## To do
From the data below, copy out every line in which the word "begin" occurs.

-- Records provided follows --

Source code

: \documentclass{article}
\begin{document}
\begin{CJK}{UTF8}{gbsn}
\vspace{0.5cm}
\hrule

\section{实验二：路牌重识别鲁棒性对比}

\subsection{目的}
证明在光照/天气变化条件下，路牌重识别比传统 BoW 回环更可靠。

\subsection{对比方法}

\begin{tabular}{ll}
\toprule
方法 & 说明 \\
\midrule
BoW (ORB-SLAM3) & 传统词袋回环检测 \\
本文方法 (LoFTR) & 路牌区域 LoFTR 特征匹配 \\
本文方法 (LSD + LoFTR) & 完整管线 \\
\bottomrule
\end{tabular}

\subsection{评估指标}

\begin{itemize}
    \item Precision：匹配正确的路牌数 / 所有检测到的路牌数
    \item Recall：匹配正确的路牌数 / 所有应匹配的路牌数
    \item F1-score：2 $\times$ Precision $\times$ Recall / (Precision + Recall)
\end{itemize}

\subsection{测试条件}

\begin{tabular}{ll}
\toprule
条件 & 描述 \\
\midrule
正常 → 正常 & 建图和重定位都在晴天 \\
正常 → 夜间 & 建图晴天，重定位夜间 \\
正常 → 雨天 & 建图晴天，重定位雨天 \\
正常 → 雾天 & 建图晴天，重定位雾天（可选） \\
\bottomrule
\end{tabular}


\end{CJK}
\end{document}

-- Records provided concluded --

## Completed exercise
\begin{document}
\begin{CJK}{UTF8}{gbsn}
\begin{tabular}{ll}
\begin{itemize}
\begin{tabular}{ll}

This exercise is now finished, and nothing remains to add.